Leaving Childhood

Rating: G


Written for the Teal'c Ficathon, to answer Paian's request for Ishta, backstory, angst, and no S/J.


"Nightfall will not occur for several hours," Ishta said, from her position deeper in the underbrush. There was no accompanying rustle of branches, since she knew how to be still when required. Until now, Teal'c had thought that she knew how to be silent when required, but apparently that was not the case.

After a few moments, her voice crept up behind him again--no, not crept, Ishta had no creeping in her. Arrived, with no fanfare, but no hesitancy either, pitched just loud enough to be heard over the rushing stream below. "Since we will be unable to proceed until that time, perhaps now is the time for us to say things that should be said."

"Will you be silent, woman?" Teal'c asked, entirely reasonably.

"Will you?" Ishta came back. "I have heard a great deal over the past three days about foolishness and recklessness, and have not been listened to in return.
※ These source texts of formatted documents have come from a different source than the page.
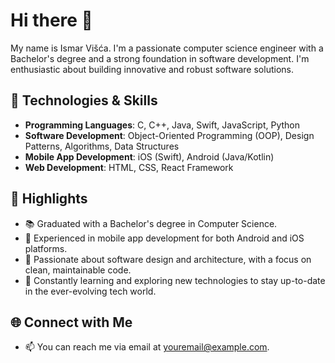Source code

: # Hi there 👋

My name is Ismar Višća. I'm a passionate computer science engineer with a Bachelor's degree and a strong foundation in software development. I'm enthusiastic about building innovative and robust software solutions.

## 🔧 Technologies & Skills

- **Programming Languages**: C, C++, Java, Swift, JavaScript, Python
- **Software Development**: Object-Oriented Programming (OOP), Design Patterns, Algorithms, Data Structures
- **Mobile App Development**: iOS (Swift), Android (Java/Kotlin)
- **Web Development**: HTML, CSS, React Framework

## 🌟 Highlights

- 📚 Graduated with a Bachelor's degree in Computer Science.
- 📱 Experienced in mobile app development for both Android and iOS platforms.
- 🤖 Passionate about software design and architecture, with a focus on clean, maintainable code.
- 🚀 Constantly learning and exploring new technologies to stay up-to-date in the ever-evolving tech world.

## 🌐 Connect with Me

- 📫 You can reach me via email at [youremail@example.com](mailto:youremail@example.com).

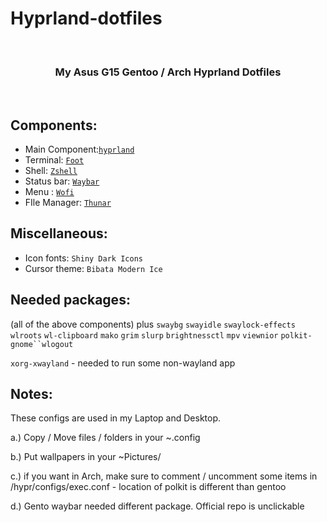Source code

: # Hyprland-dotfiles

<br>
<h3 align = "center">My Asus G15 Gentoo / Arch Hyprland Dotfiles</h3>
<br>

<img src="https://github.com/JaKooLit/Asus-G15-2021-hyprland-dots/blob/main/preview.png" alt="">

## Components:

- Main Component:[`hyprland`](https://github.com/hyprwm/Hyprland)
- Terminal: [`Foot`](https://github.com/r-c-f/foot)
- Shell: [`Zshell`](https://www.zsh.org/)
- Status bar: [`Waybar`](https://github.com/Alexays/Waybar)
- Menu : [`Wofi`](https://hg.sr.ht/~scoopta/wofi)
- FIle Manager: [`Thunar`](https://docs.xfce.org/xfce/thunar/start)

## Miscellaneous:

- Icon fonts: `Shiny Dark Icons`
- Cursor theme: `Bibata Modern Ice`

## Needed packages:

(all of the above components) plus `swaybg` `swayidle` `swaylock-effects` `wlroots` `wl-clipboard` `mako` `grim` `slurp` `brightnessctl`  `mpv` `viewnior`  `polkit-gnome``wlogout`

`xorg-xwayland` - needed to run some non-wayland app

## Notes: 

These configs are used in my Laptop and Desktop. 

a.) Copy / Move files / folders in your ~.config

b.) Put wallpapers in your ~Pictures/

c.) if you want in Arch, make sure to comment / uncomment some items in /hypr/configs/exec.conf - location of polkit is different than gentoo

d.) Gento waybar needed different package. Official repo is unclickable

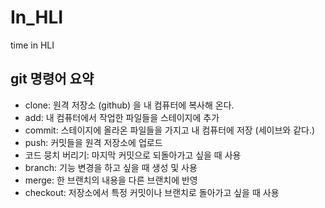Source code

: # In_HLI
time in HLI


## git 명령어 요약

 - clone: 원격 저장소 (github) 을 내 컴퓨터에 복사해 온다.
 - add: 내 컴퓨터에서 작업한 파일들을 스테이지에 추가
 - commit: 스테이지에 올라온 파일들을 가지고 내 컴퓨터에 저장 (세이브와 같다.)
 - push: 커밋들을 원격 저장소에 업로드
 - 코드 뭉치 버리기: 마지막 커밋으로 되돌아가고 싶을 때 사용
 - branch: 기능 변경을 하고 싶을 때 생성 및 사용
 - merge: 한 브랜치의 내용을 다른 브랜치에 반영
 - checkout: 저장소에서 특정 커밋이나 브랜치로 돌아가고 싶을 때 사용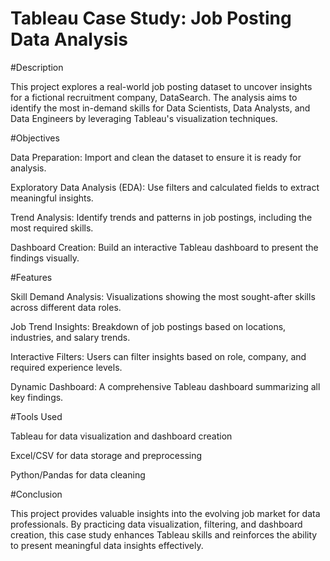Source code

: 
# Tableau Case Study: Job Posting Data Analysis

#Description

This project explores a real-world job posting dataset to uncover insights for a fictional recruitment company, DataSearch. The analysis aims to identify the most in-demand skills for Data Scientists, Data Analysts, and Data Engineers by leveraging Tableau's visualization techniques.

#Objectives

Data Preparation: Import and clean the dataset to ensure it is ready for analysis.

Exploratory Data Analysis (EDA): Use filters and calculated fields to extract meaningful insights.

Trend Analysis: Identify trends and patterns in job postings, including the most required skills.

Dashboard Creation: Build an interactive Tableau dashboard to present the findings visually.

#Features

Skill Demand Analysis: Visualizations showing the most sought-after skills across different data roles.

Job Trend Insights: Breakdown of job postings based on locations, industries, and salary trends.

Interactive Filters: Users can filter insights based on role, company, and required experience levels.

Dynamic Dashboard: A comprehensive Tableau dashboard summarizing all key findings.

#Tools Used

Tableau for data visualization and dashboard creation

Excel/CSV for data storage and preprocessing

Python/Pandas for data cleaning

#Conclusion

This project provides valuable insights into the evolving job market for data professionals. By practicing data visualization, filtering, and dashboard creation, this case study enhances Tableau skills and reinforces the ability to present meaningful data insights effectively.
Any of my warriors would tell you I have been uncommonly patient."

Teal'c watched smoke rise from the chimneys of the town below, letting the old stillness that had once been kel-no-reem settle into his ankles, his knees, his fingertips. If it would only have risen to his mind he would have been grateful, but such peace had eluded him since Ishta's message had arrived. There was a litany in the back of his head and had been since that moment: My son, my son, my son.

A man at peace would have been able to keep silence, allow his back to turn away Ishta's words until she was quiet as well. Teal'c could not. "You send my child out into danger on the word of a girl, and then you speak to me of patience? Patience would have counseled you otherwise."

"Kar'yn is young, but she is a warrior grown, and her plan was a good one. Your son, who is no child, agreed, and if the idea had been his to begin with rather than hers you would not speak of its foolishness!" Ishta's voice was still low, but there was anger in it now. It often came back to the issue of womanhood with her, and it was not that Teal'c had no sympathy--Ishta and her women had suffered much--but at the same time, it was often tiresome.

He let stillness settle into him again before replying, as calmly as he could. "If my son were not more than a week overdue, I would hold my peace. As he is, it seems evident that the plan was, indeed, a poor one."

Ishta shifted behind him, the first movement she had made in some time. "We do not know that they are any more than delayed."

"Yet we are here."

"Kar'yn and Rya'c are dear to me," Ishta said, and that Teal'c believed, unfortunately.

"And thus," he said, "you wished to indulge them--"

Shockingly, she cut him off. "Enough! We of the Hak'tyl do not forget our sisters and brothers who still suffer underneath the Goa'uld, no matter what this High Council of yours would prefer." Teal'c bristled--the Council, too, was a point of contention between them--but she continued on without pause. "It was Rya'c who had contacts on this planet from his work with the man you entrusted with his life when he was younger than he is now. It was Kar'yn who remembered that it is not only among the men of the Jaffa that rebellion may be sown, and that at times the subjugated must be shown a weapon in a woman's hand before knowing that they can take up arms themselves. Their plan was neither unwise nor ill-conceived, and I am thankful that your son has learned to judge what is said rather than the form of she who says it!"

"Yet his judgment has led us here," Teal'c said again.

The silence stretched out for five seconds, ten, half a minute, before Ishta said, smooth as a blade coming down, "At times, I am unsurprised that your wife did not return to your bed." And then at last, other than the stream rushing on its way, there was quiet.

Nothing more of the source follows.